## Aim of the exercise
The records that follow are to be copied word for word. Pictures should be omitted.

## Recorded information
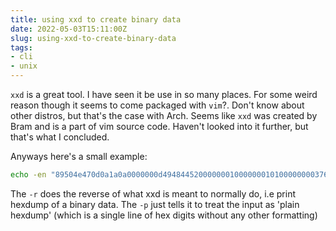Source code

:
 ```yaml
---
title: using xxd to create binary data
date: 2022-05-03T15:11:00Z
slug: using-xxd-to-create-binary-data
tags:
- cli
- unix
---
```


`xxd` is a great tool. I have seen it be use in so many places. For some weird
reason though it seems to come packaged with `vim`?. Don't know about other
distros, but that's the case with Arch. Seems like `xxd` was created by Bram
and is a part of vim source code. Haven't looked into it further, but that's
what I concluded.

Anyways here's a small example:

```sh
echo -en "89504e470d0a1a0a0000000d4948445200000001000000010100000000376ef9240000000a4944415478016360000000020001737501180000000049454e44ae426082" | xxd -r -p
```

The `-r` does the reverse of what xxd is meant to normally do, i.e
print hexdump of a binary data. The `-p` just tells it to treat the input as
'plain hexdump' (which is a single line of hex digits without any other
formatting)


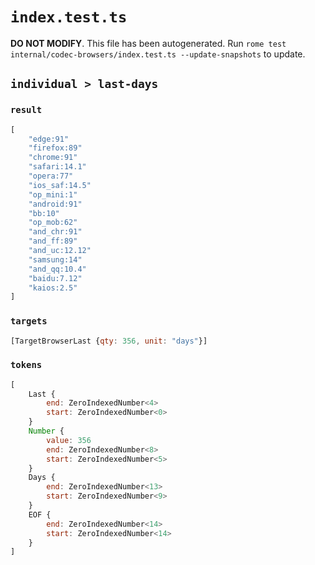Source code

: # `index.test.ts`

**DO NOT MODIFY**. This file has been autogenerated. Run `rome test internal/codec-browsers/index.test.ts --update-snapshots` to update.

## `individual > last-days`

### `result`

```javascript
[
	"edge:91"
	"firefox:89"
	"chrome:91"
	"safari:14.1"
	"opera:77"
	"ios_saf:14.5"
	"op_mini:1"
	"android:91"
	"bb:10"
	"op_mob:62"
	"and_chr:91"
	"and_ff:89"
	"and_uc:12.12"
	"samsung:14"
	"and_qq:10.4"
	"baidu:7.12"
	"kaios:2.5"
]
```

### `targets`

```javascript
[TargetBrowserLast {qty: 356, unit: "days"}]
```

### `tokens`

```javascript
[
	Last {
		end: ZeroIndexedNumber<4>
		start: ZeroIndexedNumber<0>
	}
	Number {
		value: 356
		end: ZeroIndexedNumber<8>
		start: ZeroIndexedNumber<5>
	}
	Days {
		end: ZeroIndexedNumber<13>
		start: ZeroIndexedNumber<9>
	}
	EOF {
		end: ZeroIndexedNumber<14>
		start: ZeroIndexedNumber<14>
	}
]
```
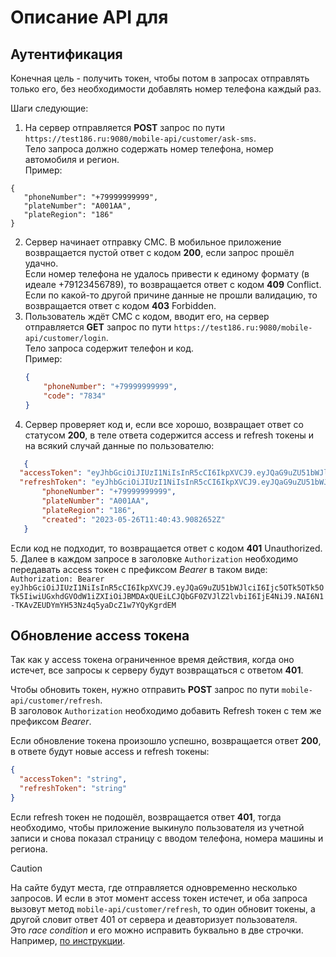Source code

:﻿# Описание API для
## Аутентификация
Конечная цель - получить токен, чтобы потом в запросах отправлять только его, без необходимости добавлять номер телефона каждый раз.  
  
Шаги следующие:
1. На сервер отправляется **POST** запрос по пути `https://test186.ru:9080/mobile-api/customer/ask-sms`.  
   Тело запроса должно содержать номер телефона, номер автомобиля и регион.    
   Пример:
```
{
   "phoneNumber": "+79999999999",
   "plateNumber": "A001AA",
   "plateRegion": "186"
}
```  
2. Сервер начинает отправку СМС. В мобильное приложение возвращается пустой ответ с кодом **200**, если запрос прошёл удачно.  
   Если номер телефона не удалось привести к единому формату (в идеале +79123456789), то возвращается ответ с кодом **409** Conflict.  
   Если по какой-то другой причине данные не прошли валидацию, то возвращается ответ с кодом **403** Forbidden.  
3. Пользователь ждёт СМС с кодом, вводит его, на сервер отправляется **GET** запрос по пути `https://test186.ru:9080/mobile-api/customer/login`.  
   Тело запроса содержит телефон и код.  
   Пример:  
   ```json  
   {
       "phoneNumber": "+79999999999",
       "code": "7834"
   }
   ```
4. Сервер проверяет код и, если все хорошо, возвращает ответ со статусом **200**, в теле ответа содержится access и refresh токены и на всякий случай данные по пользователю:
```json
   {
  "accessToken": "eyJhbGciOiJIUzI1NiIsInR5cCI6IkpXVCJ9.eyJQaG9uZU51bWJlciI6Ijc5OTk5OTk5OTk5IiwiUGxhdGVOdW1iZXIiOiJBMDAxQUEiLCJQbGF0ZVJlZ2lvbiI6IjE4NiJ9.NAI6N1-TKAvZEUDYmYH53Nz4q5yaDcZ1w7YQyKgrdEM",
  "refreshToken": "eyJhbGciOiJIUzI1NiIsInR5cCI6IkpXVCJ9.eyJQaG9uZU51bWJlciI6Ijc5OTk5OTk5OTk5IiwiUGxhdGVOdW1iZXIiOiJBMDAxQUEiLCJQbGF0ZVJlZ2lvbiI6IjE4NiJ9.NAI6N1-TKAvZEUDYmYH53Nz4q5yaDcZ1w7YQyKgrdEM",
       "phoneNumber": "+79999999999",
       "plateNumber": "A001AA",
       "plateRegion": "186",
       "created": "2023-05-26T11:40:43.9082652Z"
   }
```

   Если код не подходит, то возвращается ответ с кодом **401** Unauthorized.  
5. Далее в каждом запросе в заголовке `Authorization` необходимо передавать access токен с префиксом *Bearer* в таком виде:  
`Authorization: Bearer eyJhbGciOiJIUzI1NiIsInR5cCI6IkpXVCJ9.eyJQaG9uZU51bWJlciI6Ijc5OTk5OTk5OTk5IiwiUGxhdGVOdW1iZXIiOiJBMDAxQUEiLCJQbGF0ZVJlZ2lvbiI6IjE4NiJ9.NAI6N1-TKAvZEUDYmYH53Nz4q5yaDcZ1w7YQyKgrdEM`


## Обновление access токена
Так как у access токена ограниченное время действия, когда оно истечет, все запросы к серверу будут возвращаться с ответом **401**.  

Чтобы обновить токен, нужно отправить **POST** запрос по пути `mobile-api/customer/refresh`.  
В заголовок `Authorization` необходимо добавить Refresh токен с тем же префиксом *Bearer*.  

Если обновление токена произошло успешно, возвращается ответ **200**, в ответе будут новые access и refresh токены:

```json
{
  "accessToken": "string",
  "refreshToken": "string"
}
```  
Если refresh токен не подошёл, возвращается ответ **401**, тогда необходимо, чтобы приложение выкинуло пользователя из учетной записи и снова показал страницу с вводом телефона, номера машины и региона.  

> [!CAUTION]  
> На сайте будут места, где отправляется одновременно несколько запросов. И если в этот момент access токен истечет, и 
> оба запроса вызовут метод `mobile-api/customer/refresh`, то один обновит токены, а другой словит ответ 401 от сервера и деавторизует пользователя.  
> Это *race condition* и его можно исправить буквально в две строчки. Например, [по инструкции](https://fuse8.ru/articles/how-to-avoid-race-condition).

## Task response
Source code

:
 ```yaml
---
title: using xxd to create binary data
date: 2022-05-03T15:11:00Z
slug: using-xxd-to-create-binary-data
tags:
- cli
- unix
---
```


`xxd` is a great tool. I have seen it be use in so many places. For some weird
reason though it seems to come packaged with `vim`?. Don't know about other
distros, but that's the case with Arch. Seems like `xxd` was created by Bram
and is a part of vim source code. Haven't looked into it further, but that's
what I concluded.

Anyways here's a small example:

```sh
echo -en "89504e470d0a1a0a0000000d4948445200000001000000010100000000376ef9240000000a4944415478016360000000020001737501180000000049454e44ae426082" | xxd -r -p
```

The `-r` does the reverse of what xxd is meant to normally do, i.e
print hexdump of a binary data. The `-p` just tells it to treat the input as
'plain hexdump' (which is a single line of hex digits without any other
formatting)


Source code

: # `index.test.ts`

**DO NOT MODIFY**. This file has been autogenerated. Run `rome test internal/codec-browsers/index.test.ts --update-snapshots` to update.

## `individual > last-days`

### `result`

```javascript
[
	"edge:91"
	"firefox:89"
	"chrome:91"
	"safari:14.1"
	"opera:77"
	"ios_saf:14.5"
	"op_mini:1"
	"android:91"
	"bb:10"
	"op_mob:62"
	"and_chr:91"
	"and_ff:89"
	"and_uc:12.12"
	"samsung:14"
	"and_qq:10.4"
	"baidu:7.12"
	"kaios:2.5"
]
```

### `targets`

```javascript
[TargetBrowserLast {qty: 356, unit: "days"}]
```

### `tokens`

```javascript
[
	Last {
		end: ZeroIndexedNumber<4>
		start: ZeroIndexedNumber<0>
	}
	Number {
		value: 356
		end: ZeroIndexedNumber<8>
		start: ZeroIndexedNumber<5>
	}
	Days {
		end: ZeroIndexedNumber<13>
		start: ZeroIndexedNumber<9>
	}
	EOF {
		end: ZeroIndexedNumber<14>
		start: ZeroIndexedNumber<14>
	}
]
```
Source code

:﻿# Описание API для
## Аутентификация
Конечная цель - получить токен, чтобы потом в запросах отправлять только его, без необходимости добавлять номер телефона каждый раз.  
  
Шаги следующие:
1. На сервер отправляется **POST** запрос по пути `https://test186.ru:9080/mobile-api/customer/ask-sms`.  
   Тело запроса должно содержать номер телефона, номер автомобиля и регион.    
   Пример:
```
{
   "phoneNumber": "+79999999999",
   "plateNumber": "A001AA",
   "plateRegion": "186"
}
```  
2. Сервер начинает отправку СМС. В мобильное приложение возвращается пустой ответ с кодом **200**, если запрос прошёл удачно.  
   Если номер телефона не удалось привести к единому формату (в идеале +79123456789), то возвращается ответ с кодом **409** Conflict.  
   Если по какой-то другой причине данные не прошли валидацию, то возвращается ответ с кодом **403** Forbidden.  
3. Пользователь ждёт СМС с кодом, вводит его, на сервер отправляется **GET** запрос по пути `https://test186.ru:9080/mobile-api/customer/login`.  
   Тело запроса содержит телефон и код.  
   Пример:  
   ```json  
   {
       "phoneNumber": "+79999999999",
       "code": "7834"
   }
   ```
4. Сервер проверяет код и, если все хорошо, возвращает ответ со статусом **200**, в теле ответа содержится access и refresh токены и на всякий случай данные по пользователю:
```json
   {
  "accessToken": "eyJhbGciOiJIUzI1NiIsInR5cCI6IkpXVCJ9.eyJQaG9uZU51bWJlciI6Ijc5OTk5OTk5OTk5IiwiUGxhdGVOdW1iZXIiOiJBMDAxQUEiLCJQbGF0ZVJlZ2lvbiI6IjE4NiJ9.NAI6N1-TKAvZEUDYmYH53Nz4q5yaDcZ1w7YQyKgrdEM",
  "refreshToken": "eyJhbGciOiJIUzI1NiIsInR5cCI6IkpXVCJ9.eyJQaG9uZU51bWJlciI6Ijc5OTk5OTk5OTk5IiwiUGxhdGVOdW1iZXIiOiJBMDAxQUEiLCJQbGF0ZVJlZ2lvbiI6IjE4NiJ9.NAI6N1-TKAvZEUDYmYH53Nz4q5yaDcZ1w7YQyKgrdEM",
       "phoneNumber": "+79999999999",
       "plateNumber": "A001AA",
       "plateRegion": "186",
       "created": "2023-05-26T11:40:43.9082652Z"
   }
```

   Если код не подходит, то возвращается ответ с кодом **401** Unauthorized.  
5. Далее в каждом запросе в заголовке `Authorization` необходимо передавать access токен с префиксом *Bearer* в таком виде:  
`Authorization: Bearer eyJhbGciOiJIUzI1NiIsInR5cCI6IkpXVCJ9.eyJQaG9uZU51bWJlciI6Ijc5OTk5OTk5OTk5IiwiUGxhdGVOdW1iZXIiOiJBMDAxQUEiLCJQbGF0ZVJlZ2lvbiI6IjE4NiJ9.NAI6N1-TKAvZEUDYmYH53Nz4q5yaDcZ1w7YQyKgrdEM`


## Обновление access токена
Так как у access токена ограниченное время действия, когда оно истечет, все запросы к серверу будут возвращаться с ответом **401**.  

Чтобы обновить токен, нужно отправить **POST** запрос по пути `mobile-api/customer/refresh`.  
В заголовок `Authorization` необходимо добавить Refresh токен с тем же префиксом *Bearer*.  

Если обновление токена произошло успешно, возвращается ответ **200**, в ответе будут новые access и refresh токены:

```json
{
  "accessToken": "string",
  "refreshToken": "string"
}
```  
Если refresh токен не подошёл, возвращается ответ **401**, тогда необходимо, чтобы приложение выкинуло пользователя из учетной записи и снова показал страницу с вводом телефона, номера машины и региона.  

> [!CAUTION]  
> На сайте будут места, где отправляется одновременно несколько запросов. И если в этот момент access токен истечет, и 
> оба запроса вызовут метод `mobile-api/customer/refresh`, то один обновит токены, а другой словит ответ 401 от сервера и деавторизует пользователя.  
> Это *race condition* и его можно исправить буквально в две строчки. Например, [по инструкции](https://fuse8.ru/articles/how-to-avoid-race-condition).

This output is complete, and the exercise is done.